Saved entries:

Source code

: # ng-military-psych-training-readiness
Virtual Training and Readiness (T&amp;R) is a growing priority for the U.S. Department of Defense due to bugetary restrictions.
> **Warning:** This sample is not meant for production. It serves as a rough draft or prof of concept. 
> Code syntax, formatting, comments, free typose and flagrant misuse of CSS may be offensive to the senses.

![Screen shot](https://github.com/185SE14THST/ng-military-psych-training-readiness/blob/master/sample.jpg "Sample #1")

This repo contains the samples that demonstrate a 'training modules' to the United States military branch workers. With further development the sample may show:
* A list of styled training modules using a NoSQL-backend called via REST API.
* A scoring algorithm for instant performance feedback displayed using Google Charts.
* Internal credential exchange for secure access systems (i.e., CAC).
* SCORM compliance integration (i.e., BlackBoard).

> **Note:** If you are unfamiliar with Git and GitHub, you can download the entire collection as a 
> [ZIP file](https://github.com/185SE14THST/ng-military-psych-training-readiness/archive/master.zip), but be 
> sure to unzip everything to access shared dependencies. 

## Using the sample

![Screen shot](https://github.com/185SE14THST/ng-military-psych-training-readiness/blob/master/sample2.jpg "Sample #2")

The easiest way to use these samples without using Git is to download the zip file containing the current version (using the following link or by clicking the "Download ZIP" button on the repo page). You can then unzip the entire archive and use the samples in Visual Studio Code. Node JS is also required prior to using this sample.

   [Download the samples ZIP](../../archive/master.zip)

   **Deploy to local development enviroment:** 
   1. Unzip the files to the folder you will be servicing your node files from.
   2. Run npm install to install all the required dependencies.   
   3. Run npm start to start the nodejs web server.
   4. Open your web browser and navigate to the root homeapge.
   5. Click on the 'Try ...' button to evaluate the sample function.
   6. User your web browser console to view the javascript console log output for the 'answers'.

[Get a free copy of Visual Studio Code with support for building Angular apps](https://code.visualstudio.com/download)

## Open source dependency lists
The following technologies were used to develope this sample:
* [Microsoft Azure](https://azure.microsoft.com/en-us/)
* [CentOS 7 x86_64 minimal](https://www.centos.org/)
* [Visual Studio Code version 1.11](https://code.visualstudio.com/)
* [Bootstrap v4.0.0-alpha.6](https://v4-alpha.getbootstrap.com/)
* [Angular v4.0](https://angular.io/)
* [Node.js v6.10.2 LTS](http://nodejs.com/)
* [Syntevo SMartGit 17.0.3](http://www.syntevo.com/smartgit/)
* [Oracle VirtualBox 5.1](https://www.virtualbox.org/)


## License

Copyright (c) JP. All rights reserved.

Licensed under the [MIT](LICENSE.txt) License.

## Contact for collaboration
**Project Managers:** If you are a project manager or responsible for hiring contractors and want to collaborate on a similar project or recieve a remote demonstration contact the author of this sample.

## What to produce
Report only the number of lines in the data above that contain "button".

## Answer
2